> [EXERCISE BRIEF]: Among the entries below, take the line with "- Add Fields to the Tab with 'Add Field'" and the line with "caption of the Field", and output them and every line between them exactly, with nothing else.

=== Begin Enclosure ===

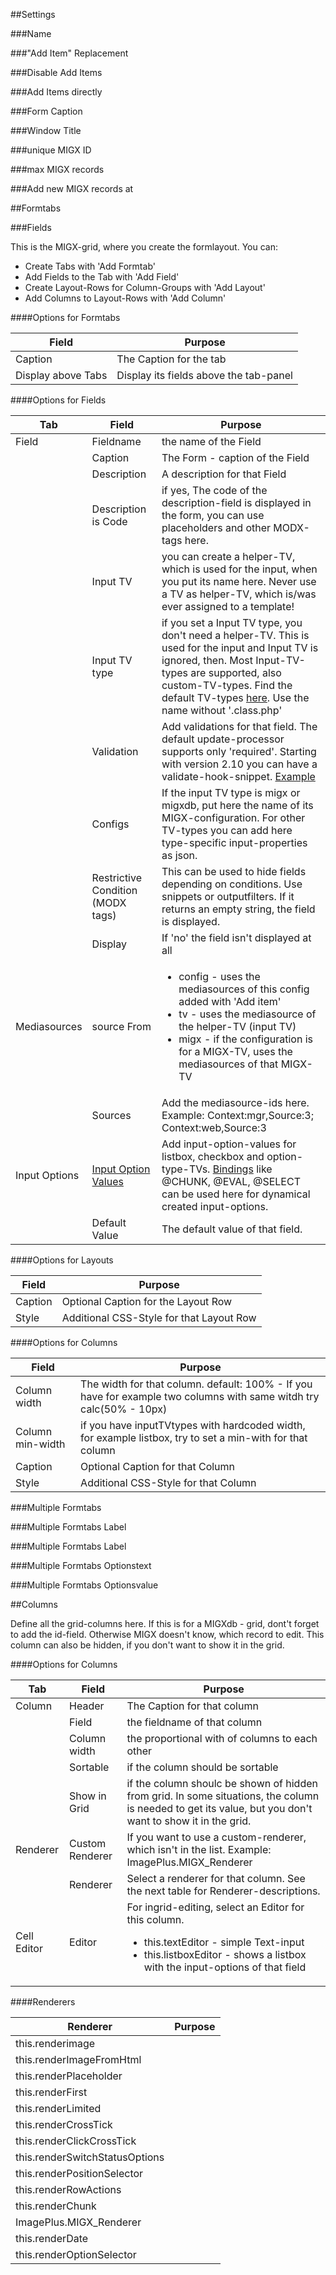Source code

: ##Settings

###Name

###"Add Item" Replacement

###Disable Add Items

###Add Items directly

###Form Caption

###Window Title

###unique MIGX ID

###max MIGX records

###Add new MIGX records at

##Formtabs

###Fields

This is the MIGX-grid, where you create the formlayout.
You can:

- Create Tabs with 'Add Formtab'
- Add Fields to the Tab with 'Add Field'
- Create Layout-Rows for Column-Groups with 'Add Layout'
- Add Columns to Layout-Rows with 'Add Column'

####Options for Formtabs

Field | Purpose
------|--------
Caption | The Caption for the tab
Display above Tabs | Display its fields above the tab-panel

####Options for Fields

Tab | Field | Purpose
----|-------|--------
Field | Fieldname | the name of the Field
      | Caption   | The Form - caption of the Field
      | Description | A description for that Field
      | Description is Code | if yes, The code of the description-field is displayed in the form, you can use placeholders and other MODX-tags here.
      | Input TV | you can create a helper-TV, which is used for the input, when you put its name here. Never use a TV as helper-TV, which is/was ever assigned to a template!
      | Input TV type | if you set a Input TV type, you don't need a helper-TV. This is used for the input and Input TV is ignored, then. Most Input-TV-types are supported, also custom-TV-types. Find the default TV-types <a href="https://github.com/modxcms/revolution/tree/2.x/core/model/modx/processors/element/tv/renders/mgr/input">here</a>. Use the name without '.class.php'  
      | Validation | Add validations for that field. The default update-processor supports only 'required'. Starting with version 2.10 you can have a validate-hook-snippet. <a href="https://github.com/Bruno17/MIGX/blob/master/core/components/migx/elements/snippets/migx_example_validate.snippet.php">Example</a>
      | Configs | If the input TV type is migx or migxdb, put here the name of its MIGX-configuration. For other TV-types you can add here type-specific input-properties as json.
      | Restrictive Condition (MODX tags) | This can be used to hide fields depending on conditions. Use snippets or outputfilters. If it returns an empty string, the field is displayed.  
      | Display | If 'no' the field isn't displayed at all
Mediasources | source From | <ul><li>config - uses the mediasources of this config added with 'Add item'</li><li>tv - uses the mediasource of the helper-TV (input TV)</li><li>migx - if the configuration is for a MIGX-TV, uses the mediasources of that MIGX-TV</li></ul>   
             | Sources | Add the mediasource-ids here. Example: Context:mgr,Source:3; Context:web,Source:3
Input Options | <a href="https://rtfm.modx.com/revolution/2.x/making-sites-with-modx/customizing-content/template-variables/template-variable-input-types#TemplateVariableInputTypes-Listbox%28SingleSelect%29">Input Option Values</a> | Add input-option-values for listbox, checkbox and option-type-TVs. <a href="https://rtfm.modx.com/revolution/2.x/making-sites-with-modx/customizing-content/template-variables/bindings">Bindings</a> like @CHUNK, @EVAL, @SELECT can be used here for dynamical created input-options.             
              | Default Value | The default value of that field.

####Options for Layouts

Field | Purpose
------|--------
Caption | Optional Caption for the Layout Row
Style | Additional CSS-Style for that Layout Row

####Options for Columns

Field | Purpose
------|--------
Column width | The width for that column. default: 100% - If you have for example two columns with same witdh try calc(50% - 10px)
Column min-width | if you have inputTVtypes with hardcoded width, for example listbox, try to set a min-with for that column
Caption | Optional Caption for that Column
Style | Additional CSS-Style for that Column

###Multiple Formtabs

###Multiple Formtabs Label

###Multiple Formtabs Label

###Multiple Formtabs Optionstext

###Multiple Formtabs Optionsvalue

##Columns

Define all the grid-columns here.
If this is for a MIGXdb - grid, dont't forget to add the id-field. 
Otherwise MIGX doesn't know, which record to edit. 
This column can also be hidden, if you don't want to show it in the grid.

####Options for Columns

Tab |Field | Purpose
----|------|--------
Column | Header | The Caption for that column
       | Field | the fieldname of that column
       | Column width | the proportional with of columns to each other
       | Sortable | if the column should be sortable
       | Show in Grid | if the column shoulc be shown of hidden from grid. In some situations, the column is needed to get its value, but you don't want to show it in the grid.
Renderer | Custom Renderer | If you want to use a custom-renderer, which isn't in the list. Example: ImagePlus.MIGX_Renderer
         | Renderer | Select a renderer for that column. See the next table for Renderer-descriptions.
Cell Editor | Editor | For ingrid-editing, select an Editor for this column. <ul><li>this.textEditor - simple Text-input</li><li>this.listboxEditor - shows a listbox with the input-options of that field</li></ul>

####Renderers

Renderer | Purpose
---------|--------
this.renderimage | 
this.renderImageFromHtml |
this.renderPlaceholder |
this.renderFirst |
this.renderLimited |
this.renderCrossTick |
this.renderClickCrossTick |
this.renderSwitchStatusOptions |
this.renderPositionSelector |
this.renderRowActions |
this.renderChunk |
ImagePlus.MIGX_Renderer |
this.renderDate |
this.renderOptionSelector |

=== End Enclosure ===
=== Begin Enclosure ===

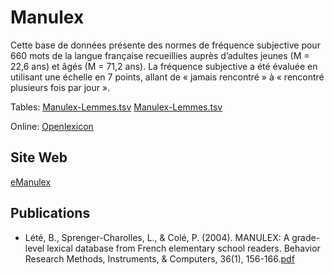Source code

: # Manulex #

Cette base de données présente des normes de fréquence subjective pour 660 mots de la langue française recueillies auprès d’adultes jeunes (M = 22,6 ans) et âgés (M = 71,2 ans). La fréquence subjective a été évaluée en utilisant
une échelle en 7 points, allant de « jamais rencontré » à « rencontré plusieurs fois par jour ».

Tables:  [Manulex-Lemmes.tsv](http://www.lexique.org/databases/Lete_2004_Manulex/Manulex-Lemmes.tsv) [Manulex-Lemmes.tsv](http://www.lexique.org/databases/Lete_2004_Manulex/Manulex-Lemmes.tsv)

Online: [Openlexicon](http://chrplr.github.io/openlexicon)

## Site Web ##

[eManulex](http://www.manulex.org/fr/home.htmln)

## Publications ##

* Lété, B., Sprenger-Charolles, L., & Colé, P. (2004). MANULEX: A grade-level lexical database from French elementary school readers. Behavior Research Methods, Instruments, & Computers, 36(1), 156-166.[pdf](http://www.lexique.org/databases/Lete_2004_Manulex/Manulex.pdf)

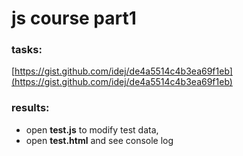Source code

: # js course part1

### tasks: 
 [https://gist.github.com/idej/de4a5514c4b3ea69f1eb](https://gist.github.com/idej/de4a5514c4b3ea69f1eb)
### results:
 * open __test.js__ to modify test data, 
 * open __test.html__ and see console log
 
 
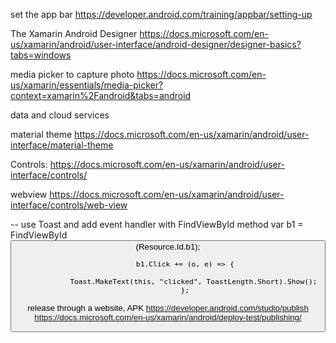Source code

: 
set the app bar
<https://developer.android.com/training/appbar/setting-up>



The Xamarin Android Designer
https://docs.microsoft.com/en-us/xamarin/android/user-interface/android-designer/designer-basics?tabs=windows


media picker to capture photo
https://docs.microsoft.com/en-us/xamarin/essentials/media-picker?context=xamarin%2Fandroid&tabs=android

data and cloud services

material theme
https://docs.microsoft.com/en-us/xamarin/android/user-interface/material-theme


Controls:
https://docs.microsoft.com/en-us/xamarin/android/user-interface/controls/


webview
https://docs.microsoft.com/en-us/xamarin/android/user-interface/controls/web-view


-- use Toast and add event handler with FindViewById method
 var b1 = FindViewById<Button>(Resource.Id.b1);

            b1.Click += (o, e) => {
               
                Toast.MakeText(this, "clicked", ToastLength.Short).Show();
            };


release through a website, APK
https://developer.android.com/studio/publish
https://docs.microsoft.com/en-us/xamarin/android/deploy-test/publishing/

=== End Enclosure ===

> [COMPLETED TASK]:
- Add Fields to the Tab with 'Add Field'
- Create Layout-Rows for Column-Groups with 'Add Layout'
- Add Columns to Layout-Rows with 'Add Column'

####Options for Formtabs

Field | Purpose
------|--------
Caption | The Caption for the tab
Display above Tabs | Display its fields above the tab-panel

####Options for Fields

Tab | Field | Purpose
----|-------|--------
Field | Fieldname | the name of the Field
      | Caption   | The Form - caption of the Field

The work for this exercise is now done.